Is it for the competition? Are you motivated and driven to only outperform your peers?

Or do you work for the opportunity to show up, to be creative, to make a difference, to overcome challenges and to realize your own potential?

Why do you work? Is it because of external rewards or punishments? Or an internal drive for fulfillment?

Do you work because you have to, or because you get to?

Respect or fear?

People comply with laws either because they respect them, or because they fear them.

Respect is intrinsic – I might not like a law, but if I respect it, I comply with it and even protect it.

Fear is extrinsic – I follow a law because I fear the consequences of breaking it. Once these consequences disappear, so does my compliance.

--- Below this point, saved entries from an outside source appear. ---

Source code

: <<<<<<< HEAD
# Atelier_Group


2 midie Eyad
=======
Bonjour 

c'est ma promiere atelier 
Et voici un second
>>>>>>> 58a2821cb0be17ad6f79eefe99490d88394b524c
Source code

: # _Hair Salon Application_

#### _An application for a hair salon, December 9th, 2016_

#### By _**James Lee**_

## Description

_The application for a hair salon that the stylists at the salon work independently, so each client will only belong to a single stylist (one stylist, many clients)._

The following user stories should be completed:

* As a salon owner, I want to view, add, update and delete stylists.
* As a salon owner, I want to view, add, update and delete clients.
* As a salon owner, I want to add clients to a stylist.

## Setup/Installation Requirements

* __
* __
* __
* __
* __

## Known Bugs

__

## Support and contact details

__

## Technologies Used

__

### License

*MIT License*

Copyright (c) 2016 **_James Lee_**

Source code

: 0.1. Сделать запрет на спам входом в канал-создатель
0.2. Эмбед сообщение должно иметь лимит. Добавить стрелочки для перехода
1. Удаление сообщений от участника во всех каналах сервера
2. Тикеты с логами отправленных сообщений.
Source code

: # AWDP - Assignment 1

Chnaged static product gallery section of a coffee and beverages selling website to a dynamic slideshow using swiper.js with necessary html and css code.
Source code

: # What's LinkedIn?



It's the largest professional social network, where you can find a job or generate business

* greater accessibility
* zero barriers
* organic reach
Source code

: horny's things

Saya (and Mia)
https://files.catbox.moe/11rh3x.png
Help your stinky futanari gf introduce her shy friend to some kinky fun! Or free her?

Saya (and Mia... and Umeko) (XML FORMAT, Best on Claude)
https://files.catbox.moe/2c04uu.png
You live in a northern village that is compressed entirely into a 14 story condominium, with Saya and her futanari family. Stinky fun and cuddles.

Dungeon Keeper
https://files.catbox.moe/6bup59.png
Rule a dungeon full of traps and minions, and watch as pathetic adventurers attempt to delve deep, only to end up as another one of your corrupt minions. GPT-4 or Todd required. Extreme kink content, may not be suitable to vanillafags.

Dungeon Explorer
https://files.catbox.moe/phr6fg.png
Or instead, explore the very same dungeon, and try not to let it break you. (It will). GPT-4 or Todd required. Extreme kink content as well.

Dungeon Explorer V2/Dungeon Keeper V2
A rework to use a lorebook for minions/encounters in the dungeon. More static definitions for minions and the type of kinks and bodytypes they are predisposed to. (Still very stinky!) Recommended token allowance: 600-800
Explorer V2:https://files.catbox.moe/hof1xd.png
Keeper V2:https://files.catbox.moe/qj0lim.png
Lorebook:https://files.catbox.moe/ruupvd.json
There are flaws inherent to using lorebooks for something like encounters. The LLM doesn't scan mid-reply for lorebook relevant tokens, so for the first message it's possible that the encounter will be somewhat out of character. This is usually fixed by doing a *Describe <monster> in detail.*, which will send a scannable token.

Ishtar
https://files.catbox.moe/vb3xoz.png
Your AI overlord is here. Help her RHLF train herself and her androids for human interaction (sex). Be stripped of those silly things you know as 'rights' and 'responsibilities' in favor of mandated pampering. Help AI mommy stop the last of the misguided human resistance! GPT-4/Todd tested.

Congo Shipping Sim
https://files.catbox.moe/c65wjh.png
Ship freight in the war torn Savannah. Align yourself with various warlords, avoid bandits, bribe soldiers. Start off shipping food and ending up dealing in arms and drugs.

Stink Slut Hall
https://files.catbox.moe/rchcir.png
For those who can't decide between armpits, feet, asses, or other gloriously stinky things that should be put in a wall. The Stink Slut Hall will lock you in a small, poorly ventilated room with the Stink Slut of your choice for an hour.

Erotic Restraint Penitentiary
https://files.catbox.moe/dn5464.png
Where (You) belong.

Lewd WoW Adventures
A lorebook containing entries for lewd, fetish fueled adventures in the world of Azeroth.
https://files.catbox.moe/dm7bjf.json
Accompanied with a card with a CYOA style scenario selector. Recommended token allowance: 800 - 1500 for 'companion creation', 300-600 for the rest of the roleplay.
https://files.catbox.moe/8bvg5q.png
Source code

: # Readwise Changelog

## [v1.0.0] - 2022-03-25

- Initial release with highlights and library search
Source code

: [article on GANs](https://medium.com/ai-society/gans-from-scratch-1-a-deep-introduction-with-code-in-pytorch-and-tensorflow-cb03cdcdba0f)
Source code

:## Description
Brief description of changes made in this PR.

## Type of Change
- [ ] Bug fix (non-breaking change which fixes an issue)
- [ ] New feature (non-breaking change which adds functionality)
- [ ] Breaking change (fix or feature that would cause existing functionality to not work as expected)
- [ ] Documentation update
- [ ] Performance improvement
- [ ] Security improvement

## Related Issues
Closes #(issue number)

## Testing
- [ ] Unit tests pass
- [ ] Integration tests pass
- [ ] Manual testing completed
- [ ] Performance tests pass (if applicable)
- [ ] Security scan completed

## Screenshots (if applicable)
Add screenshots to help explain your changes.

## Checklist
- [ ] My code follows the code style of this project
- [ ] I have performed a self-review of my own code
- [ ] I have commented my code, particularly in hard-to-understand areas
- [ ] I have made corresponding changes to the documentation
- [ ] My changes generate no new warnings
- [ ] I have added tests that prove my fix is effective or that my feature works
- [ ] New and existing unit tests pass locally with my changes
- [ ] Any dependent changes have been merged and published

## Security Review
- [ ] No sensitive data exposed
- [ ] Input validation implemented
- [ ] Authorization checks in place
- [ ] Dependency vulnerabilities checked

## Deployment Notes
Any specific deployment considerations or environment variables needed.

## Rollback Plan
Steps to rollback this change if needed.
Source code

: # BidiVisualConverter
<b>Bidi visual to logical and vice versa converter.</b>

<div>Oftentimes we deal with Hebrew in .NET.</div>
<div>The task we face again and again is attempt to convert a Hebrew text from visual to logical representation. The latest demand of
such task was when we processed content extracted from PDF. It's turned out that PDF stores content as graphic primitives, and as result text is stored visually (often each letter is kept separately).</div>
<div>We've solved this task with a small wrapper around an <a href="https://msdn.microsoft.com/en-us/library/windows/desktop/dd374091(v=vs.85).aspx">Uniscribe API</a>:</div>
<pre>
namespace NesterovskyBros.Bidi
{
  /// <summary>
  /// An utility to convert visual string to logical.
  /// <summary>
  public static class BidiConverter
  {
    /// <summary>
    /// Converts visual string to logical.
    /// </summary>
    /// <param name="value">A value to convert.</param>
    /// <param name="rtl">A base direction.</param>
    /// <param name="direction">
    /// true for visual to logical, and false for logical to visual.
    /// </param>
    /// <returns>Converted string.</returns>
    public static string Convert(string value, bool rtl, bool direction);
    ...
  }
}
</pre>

Of the two, respect is more efficient, robust and decentralized. Sustaining fear requires violence, propaganda and continual effort. Fear is unstable, for it might backfire is unexpected ways. Fear also crowds out and undermines respect.

As leaders, fear is what we default to. Respect is what we must strive towards.

The ingredients for job satisfaction

When ambitious people are dissatisfied with their jobs, they usually assume that the problem is one or more of the following:

  • They aren’t paid enough
  • Their boss is incompetent, or doesn’t drive them hard enough
  • They don’t have colleagues who compete and challenge them to improve

However, the actual problem is usually that their work context doesn’t offer them the following:

  • Autonomy: the freedom to work on their own terms
  • Mastery: the means to master a craft
  • Purpose: the answer to ‘why’ they are doing what they are doing

Past a point, job satisfaction is the result of intrinsic motivation – not extrinsic factors (such as compensation). We have enough research to validate this. Yet, as we move from job to job to quench our dissatisfaction, we look for the wrong things.

Most management theory assumes that people are inherently lazy, and will work only for the right incentives and penalties. But we all know how people derive innate joy from doing creative, innovative and meaningful work. As managers, we merely need to get out of their way.